Kevin Gausman: Presumably the Braves’ back-up plan after losing out on the Chris Archer sweepstakes, Kevin Gausman is an intriguing add for an organization deep in major league ready pitching prospects. The hope here has to be that getting Gausman out of Baltimore and the AL East will allow him to reach the potential that made him the fourth overall pick in the 2012 draft. Unlike the two players below him in this stats preview, the path to improvement is not as obvious for Gausman. His BABIP is not incredibly high (.317) and his FIP of 4.61 is not far off from his 4.43 ERA. His velocity has been down this year too (94.3 mph in 2018, 95.4 last year), which is never an encouraging trend. Perhaps he could throw his splitter more frequently, as it has the best whiff rate (21.6%) of any of his pitches; he’s already throwing it 24.3% of the time this year. In a small sample size (64 at-bats), Mets hitters have hit just .109 on splitters this year.
Brad Brach: A reliever who has been worth 1.2 WARP or better each of the last few seasons, Brad Brach has had a bit of a down year. His .364 BABIP and 4.02 FIP suggest his 4.72 ERA is a result of some poor luck, though. Not to be overlooked in his move to Atlanta is the improvement in the defense behind him. Some defensive metrics have a much larger gap in the Braves and Orioles infields, but the combined FRAA of the four main Orioles infielders (including the recently traded Manny Machado and Jonathan Schoop) is -5.8, while the FRAA of the four main Braves infielders is -0.3. Even though this gap is not as big as some other metrics, for a pitcher who has generated ground balls at a nearly 50% clip this year, any improvement in infield defense could make a huge difference.
Adam Duvall: The lone position player added by the Braves at the deadline, Adam Duvall is yet another rebound candidate. His slash line this year is .205/.285/.399, compared to his much more productive .249/.301/.480 line last year. His underlying numbers show signs of hope, though. He has just a .244 BABIP this year (.272 career) and his line drive rate is up over four percentage points from 2017, so perhaps he will turn things around in a new uniform.
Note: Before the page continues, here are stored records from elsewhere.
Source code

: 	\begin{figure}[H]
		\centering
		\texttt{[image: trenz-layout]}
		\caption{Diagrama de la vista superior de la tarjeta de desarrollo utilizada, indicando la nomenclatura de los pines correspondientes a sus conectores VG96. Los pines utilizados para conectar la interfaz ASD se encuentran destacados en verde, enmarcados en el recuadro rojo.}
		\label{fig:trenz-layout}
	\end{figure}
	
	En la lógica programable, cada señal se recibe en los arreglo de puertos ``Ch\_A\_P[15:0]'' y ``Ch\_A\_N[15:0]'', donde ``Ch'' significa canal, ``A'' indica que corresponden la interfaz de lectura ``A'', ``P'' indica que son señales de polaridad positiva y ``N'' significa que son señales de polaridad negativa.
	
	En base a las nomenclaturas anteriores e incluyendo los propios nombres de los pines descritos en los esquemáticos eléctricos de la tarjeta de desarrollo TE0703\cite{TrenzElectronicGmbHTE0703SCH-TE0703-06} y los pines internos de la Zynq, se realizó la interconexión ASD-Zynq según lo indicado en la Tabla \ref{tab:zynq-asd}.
The Braves have said he will start against left-handed pitchers, which is probably a smart move, considering he has hit .224/.333/.435 against lefties and just .199/.269/.386 against righties. With lefty Jason Vargas lined up to start game one tonight, look to see Duvall make his Braves debut.
The Good: A.J. Minter has increased his K% in each month of the season: 21.6%, 22.5%, 34.2%, 39.4%
The Bad: Atlanta’s 14-16 record in their last 30 games is the only losing record among the top 15 MLB teams by record in their last 30 games. The Mets are 13-17 in their last 30.
The Ugly: All-Star Mike Foltynewicz has allowed four or more earned runs in four straight starts after allowing four or more runs in one of his first 16 starts.
“Fun” with small sample sizes: Jose Reyes now leads the team in DRA (0.00) after his pitching appearance Tuesday. His FIP is 38.12. It is not the largest gap between FIP and DRA, though. That goes to Enrique Hernandez, with a FIP-DRA of 48.43.